[Rendered images with source text]
========
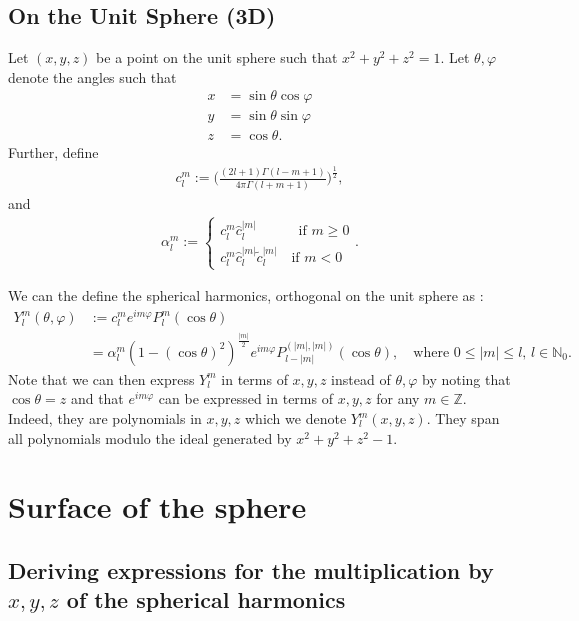 \documentclass[11pt, oneside]{article}   	%
\newcommand{\No}{\mathbb{N}_0}
\newcommand{\Ylm}{Y^m_l}
\newcommand{\Ylmfull}{Y^m_l(\theta,\varphi)}
\newcommand{\Plm}{P^m_l}
\newcommand{\costheta}{\cos\theta}
\newcommand{\sintheta}{\sin\theta}
\newcommand{\cosphi}{\cos\varphi}
\newcommand{\sinphi}{\sin\varphi}
\newcommand{\eimphi}{e^{im\varphi}}
\newcommand{\alphalm}{\alpha^m_l}
\newcommand{\clm}{c^m_l}
\newcommand{\ctildemod}{\tilde{c}^{|m|}_l}
\newcommand{\chatmod}{\hat{c}^{|m|}_l}
\begin{document}
\subsection{On the Unit Sphere (3D)}

Let \((x,y,z)\) be a point on the unit sphere such that \(x^2+y^2+z^2 = 1\). Let \(\theta, \varphi\) denote the angles such that
\begin{align}
x &= \sintheta \cosphi \\
y &= \sintheta \sinphi \\
z &= \costheta.
\end{align}
Further, define
\begin{align}
\clm := \Bigg(\frac{(2l+1)\Gamma(l-m+1)}{4\pi\Gamma(l+m+1)}\Bigg)^\frac{1}{2},
\end{align}
and
\begin{align}
\alphalm := \begin{cases} 
		\clm \chatmod \quad \quad \quad \text{if } m \ge 0 \\
		\clm \chatmod \ctildemod \quad \text{if } m < 0
	   \end{cases}.
\end{align}

We can the define the spherical harmonics, orthogonal on the unit sphere as \cite{DLMFSphericalandSpheroidalHarmonics, DLMFFerrers, DLMFAssociatedLegendre}:
\begin{align}
\Ylmfull &:= \clm \eimphi \Plm (\costheta) \\
&= \alphalm (1 - (\costheta)^2)^\frac{|m|}{2} \eimphi P^{(|m|,|m|)}_{l-|m|}(\costheta), \quad \text{where } 0 \le |m| \le l, \, l \in \No.
\end{align} 
Note that we can then express \(\Ylm\) in terms of \(x,y,z\) instead of \(\theta, \varphi\) by noting that \(\costheta = z\) and that \( \eimphi\) can be expressed in terms of \(x,y,z\) for any \(m\in\mathbb{Z}\). Indeed, they are polynomials in $x,y,z$ which we denote $\Ylm(x,y,z)$. They span all polynomials modulo the ideal generated by $x^2 + y^2 + z^2 - 1$.



\section{Surface of the sphere}

\subsection{Deriving expressions for the multiplication by \(x, y, z\) of the spherical harmonics}
\end{document}
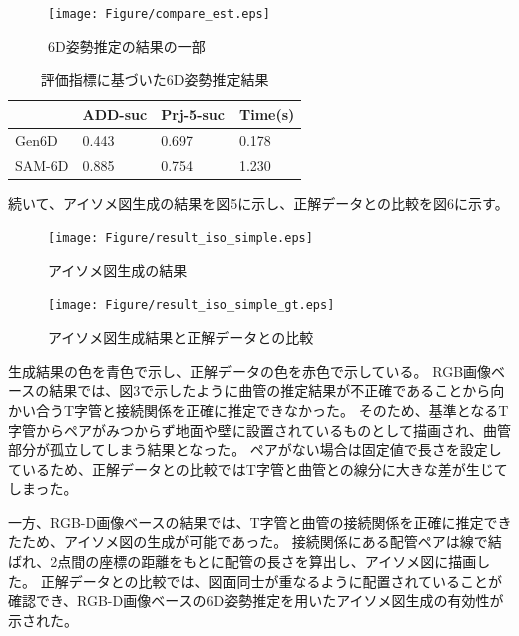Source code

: \begin{figure}[htbt]
	\centering
	\texttt{[image: Figure/compare\_est.eps]}
	\caption{6D姿勢推定の結果の一部}
	\label{fig:f2}
\end{figure}

\begin{table}[h]
	\centering
	\caption{評価指標に基づいた6D姿勢推定結果}
	\begin{tabular}{|p{1.7cm}|p{1.7cm}|p{1.7cm}|p{1.7cm}|}
	\hline
	& ADD-suc & Prj-5-suc & Time(s) \\
	\hline
	Gen6D & 0.443 & 0.697 & 0.178 \\
	\hline
	SAM-6D & 0.885 & 0.754 & 1.230 \\
	\hline
	\end{tabular}
\end{table}

続いて、アイソメ図生成の結果を図5に示し、正解データとの比較を図6に示す。

\begin{figure}[htbt]
	\centering
	\texttt{[image: Figure/result\_iso\_simple.eps]}
	\caption{アイソメ図生成の結果}
	\label{fig:f2}
\end{figure}
\begin{figure}[htbt]
	\centering
	\texttt{[image: Figure/result\_iso\_simple\_gt.eps]}
	\caption{アイソメ図生成結果と正解データとの比較}
	\label{fig:f2}
\end{figure}

生成結果の色を青色で示し、正解データの色を赤色で示している。
RGB画像ベースの結果では、図3で示したように曲管の推定結果が不正確であることから向かい合うT字管と接続関係を正確に推定できなかった。
そのため、基準となるT字管からペアがみつからず地面や壁に設置されているものとして描画され、曲管部分が孤立してしまう結果となった。
ペアがない場合は固定値で長さを設定しているため、正解データとの比較ではT字管と曲管との線分に大きな差が生じてしまった。

一方、RGB-D画像ベースの結果では、T字管と曲管の接続関係を正確に推定できたため、アイソメ図の生成が可能であった。
接続関係にある配管ペアは線で結ばれ、2点間の座標の距離をもとに配管の長さを算出し、アイソメ図に描画した。
正解データとの比較では、図面同士が重なるように配置されていることが確認でき、RGB-D画像ベースの6D姿勢推定を用いたアイソメ図生成の有効性が示された。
========
EXERCISE DETAILS: Gather each line in the data that holds the string "chatmod".

REPLY TO THE EXERCISE:
\newcommand{\chatmod}{\hat{c}^{|m|}_l}
		\clm \chatmod \quad \quad \quad \text{if } m \ge 0 \\
		\clm \chatmod \ctildemod \quad \text{if } m < 0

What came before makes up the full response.